O alvo é, neste momento, mais do que o Governo do PS, os partidos da esquerda. A ideia é provar a tese de que a agenda das esquerdas, dos sindicatos e dos partidos mais extremistas está a ditar a ação do Governo. E que, para satisfazer as suas pretensões, assim como para colmatar o facto de o modelo económico do Governo não estar a ter reflexos no crescimento da economia, ataca-se o bolso da classe média.

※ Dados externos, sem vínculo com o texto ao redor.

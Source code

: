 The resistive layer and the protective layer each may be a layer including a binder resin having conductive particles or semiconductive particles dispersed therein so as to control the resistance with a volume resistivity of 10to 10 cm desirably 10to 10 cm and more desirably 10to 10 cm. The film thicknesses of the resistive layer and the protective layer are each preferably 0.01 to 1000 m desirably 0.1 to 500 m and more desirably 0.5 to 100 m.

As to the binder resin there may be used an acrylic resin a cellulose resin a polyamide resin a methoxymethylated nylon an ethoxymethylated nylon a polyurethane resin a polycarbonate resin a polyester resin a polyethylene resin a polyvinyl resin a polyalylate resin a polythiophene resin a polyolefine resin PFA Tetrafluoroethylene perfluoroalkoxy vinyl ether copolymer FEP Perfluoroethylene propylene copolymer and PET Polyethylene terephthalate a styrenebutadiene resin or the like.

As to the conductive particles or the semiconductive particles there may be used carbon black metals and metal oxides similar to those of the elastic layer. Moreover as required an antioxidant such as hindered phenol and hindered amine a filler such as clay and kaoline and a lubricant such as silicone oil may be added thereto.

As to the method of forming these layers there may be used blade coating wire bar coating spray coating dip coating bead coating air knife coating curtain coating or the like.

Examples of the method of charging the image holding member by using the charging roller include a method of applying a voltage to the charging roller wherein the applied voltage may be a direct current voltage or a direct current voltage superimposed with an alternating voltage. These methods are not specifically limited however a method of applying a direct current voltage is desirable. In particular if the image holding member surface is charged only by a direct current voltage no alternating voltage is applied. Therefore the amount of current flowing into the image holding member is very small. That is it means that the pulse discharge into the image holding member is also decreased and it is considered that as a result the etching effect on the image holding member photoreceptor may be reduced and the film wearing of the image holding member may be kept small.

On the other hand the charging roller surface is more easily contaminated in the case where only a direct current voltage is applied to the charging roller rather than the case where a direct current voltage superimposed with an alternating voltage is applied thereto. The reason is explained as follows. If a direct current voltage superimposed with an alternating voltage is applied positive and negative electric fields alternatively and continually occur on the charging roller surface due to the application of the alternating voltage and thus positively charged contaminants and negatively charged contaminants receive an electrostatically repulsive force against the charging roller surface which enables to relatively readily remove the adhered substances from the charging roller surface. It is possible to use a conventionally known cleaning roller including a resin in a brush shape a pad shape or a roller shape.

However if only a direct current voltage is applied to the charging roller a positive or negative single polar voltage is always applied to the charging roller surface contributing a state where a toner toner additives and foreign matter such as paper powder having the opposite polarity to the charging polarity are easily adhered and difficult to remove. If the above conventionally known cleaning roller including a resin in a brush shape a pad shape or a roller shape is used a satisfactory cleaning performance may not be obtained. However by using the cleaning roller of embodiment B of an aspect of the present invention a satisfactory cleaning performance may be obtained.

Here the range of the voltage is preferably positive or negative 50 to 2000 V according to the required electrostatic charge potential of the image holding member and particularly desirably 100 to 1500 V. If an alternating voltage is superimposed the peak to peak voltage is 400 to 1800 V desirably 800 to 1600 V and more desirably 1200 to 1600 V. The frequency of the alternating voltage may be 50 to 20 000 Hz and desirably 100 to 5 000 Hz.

Como Cristas prepara os discursos?

Em equipa e escreve os números

Na sala do hotel em Peniche, Adolfo Mesquita Nunes, um dos vice-presidentes de Assunção Cristas, mais parecia um assessor de imprensa. Enquanto a líder do partido discursava, exatamente à hora marcada (para evitar o atropelo mediático que viria a ocorrer com Passos Coelho em Castelo de Vide), Mesquita Nunes colocou-se ao lado do assessor Pedro Salgueiro, no fundo da sala, e seguia o discurso pelo papel. Para ver se não falhava nada.

PUB • CONTINUE A LER A SEGUIR

“Normalmente, Assunção Cristas fala de improviso”, nota o vice-presidente do CDS ao Observador, recordando que foi isso que fez em Oliveira do Bairro, no discurso que o partido escolheu para ser “o” discurso da rentrée e o discurso do anúncio da candidatura de Cristas a Lisboa. Mas não foi o que fez em Peniche, no início de setembro, na primeira intervenção de fundo do pós-férias. Esse discurso foi escrito por Assunção com a colaboração dos vices do partido. No dia anterior, Adolfo Mesquita Nunes já tinha ensaiado uma fórmula desse mesmo discurso quando foi orador de um dos painéis sobre economia na Escola de Quadros dos jovens centristas e onde disse que o Governo do PS estava a atacar a classe média à custa da agenda das esquerdas.

Menos experiente e menos habituada ao palco político do que os seus adversários diretos, que, como Passos ou Costa, foram formados nas juventudes partidárias; ou bem menos experiente na oratória e nos sound bites do que o seu antecessor Paulo Portas, Assunção Cristas estuda bem as intervenções que faz. “A primeira versão é dela, mas fala com os vice-presidentes e com os dirigentes mais especializados nas várias áreas e aceita contributos”, diz ao Observador um colaborador próximo. As diferenças em relação a Paulo Portas estão na cabeça de todos: ele decidia tudo em cima do joelho, escrevia a letras gordas alguns tópicos para se orientar e o resto fluía por si; ela, pontual e bastante mais regrada, tem de ter tudo organizado de antemão.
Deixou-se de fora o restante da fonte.